- Born: 24 February 1859 Pala, Kottayam, Kerala, India
- Died: 29 November 1936 (aged 77)
- Occupations: Poet, writer
- Spouse: Mariyamma
- Relatives: Ulahannan (father); Cecily (mother);
- Writing career
- Notable works: Shree Yeshu Vijayam; Marthomavijayam; Vanithamani;

= Kattakayam Cherian Mappillai =

Indian poet

Kattakayam Cherian Mappillai (1859–1936) was an Indian poet and playwright of Malayalam literature. He was known for the epic poem Shreeyeshu Vijayam, which earned him the title of Mahakavi. He was the founder editor of Vijnaana Rathnaakaram, one of the earliest literary magazines in Malayalam language. Pope Pius XI presented him a gold medal in 1931.

== Biography ==
Cherian Mappillai was born on 24 February 1859 in Pala in Kottayam district of the south Indian state of Kerala in a Christian family to Ulahannan and Cecily.

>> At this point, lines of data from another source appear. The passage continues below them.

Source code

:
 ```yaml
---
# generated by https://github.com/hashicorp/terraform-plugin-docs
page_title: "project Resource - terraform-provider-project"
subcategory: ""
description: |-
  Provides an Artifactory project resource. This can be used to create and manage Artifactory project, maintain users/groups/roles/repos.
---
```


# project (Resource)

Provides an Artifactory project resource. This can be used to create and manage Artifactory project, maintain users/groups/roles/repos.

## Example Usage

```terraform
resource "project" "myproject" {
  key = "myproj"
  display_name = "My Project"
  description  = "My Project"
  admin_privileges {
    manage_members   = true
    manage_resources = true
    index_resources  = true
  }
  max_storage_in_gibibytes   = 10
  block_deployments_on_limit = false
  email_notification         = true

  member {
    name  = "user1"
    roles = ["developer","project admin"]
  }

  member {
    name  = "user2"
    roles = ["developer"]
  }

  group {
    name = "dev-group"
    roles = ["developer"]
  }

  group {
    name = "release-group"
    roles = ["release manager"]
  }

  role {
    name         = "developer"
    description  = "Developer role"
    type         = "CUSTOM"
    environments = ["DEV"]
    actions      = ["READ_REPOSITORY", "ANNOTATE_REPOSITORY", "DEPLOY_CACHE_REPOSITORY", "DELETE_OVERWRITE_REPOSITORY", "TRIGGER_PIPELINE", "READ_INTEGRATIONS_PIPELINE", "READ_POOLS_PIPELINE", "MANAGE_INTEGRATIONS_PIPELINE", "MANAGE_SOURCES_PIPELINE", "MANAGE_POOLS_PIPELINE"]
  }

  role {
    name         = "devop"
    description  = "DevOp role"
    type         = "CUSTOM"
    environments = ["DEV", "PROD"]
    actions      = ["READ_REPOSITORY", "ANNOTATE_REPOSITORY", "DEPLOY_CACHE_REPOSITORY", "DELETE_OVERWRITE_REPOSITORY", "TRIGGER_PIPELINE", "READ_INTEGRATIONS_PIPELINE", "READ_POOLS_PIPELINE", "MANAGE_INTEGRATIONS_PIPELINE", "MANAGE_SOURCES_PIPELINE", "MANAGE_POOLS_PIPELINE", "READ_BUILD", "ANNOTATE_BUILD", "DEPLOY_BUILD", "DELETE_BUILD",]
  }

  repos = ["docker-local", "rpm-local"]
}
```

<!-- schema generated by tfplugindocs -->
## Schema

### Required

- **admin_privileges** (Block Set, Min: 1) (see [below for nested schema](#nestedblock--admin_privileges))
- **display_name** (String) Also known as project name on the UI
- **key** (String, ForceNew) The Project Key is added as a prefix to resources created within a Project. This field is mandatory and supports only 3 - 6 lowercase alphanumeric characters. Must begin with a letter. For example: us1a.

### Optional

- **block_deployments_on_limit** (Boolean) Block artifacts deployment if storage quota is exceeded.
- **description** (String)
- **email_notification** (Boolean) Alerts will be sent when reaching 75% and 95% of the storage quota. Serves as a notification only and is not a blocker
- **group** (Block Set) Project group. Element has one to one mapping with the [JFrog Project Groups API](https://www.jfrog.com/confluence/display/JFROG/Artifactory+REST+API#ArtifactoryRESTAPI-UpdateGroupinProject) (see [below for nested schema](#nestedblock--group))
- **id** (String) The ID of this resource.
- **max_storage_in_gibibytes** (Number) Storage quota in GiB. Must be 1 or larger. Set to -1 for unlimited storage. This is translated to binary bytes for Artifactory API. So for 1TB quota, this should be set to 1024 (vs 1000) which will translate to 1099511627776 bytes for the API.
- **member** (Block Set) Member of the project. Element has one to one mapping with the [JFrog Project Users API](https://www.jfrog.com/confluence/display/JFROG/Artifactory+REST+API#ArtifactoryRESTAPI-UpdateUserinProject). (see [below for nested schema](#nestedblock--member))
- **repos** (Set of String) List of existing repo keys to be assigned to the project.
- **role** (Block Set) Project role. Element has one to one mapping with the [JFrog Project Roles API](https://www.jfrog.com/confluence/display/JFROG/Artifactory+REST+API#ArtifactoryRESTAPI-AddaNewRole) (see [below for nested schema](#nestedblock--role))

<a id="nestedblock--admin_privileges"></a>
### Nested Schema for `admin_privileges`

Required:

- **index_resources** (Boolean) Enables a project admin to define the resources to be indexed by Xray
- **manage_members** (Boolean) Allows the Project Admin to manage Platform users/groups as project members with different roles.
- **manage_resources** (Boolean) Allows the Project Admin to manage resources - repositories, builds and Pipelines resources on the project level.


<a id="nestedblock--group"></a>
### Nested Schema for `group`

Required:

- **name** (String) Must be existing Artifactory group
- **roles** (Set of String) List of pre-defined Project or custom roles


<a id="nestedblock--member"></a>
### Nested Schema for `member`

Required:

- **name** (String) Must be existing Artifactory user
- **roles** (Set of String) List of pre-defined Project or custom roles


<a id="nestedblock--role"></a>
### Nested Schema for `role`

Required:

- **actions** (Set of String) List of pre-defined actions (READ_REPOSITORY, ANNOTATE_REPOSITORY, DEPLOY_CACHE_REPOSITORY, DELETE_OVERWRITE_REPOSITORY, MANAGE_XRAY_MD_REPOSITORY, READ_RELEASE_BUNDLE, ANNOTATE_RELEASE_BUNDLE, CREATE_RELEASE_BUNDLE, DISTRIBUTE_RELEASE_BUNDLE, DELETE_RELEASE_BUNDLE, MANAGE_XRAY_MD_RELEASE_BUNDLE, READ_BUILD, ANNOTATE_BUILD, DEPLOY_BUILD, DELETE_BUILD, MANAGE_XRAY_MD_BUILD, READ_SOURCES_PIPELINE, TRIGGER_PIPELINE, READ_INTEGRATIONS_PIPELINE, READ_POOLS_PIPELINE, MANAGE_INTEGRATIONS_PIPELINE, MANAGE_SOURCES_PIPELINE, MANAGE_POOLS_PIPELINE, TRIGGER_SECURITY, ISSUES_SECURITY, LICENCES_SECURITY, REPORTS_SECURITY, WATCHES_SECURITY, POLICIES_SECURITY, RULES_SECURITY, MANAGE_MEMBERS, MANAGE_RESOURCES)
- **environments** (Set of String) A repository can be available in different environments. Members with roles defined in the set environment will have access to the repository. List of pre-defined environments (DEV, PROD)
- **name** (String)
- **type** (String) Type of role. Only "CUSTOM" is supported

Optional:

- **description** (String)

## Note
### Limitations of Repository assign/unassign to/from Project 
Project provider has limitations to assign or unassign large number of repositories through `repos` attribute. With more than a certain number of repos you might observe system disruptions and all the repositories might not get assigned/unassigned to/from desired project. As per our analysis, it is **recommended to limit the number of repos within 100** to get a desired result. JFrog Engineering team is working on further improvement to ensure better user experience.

His schooling was limited to Sanskrit studies with Njavakkattu Damodaran Kartha for a few years by which time, he had already started writing poems. His early poems were published in Nasrani Deepika magazine in 1887 and in 1890, he started a poetry column in Malayala Manorama, encouraged by Kandathil Varghese Mappillai, the founder of the daily. He wrote a number of poems and plays and the most known among them was Shree Yeshu Vijayam, a mahakavya in 24 cantos on the Bible, detailing from the Book of Genesis to the New Testament. It was the first Malayalam language epic by a Christian writer.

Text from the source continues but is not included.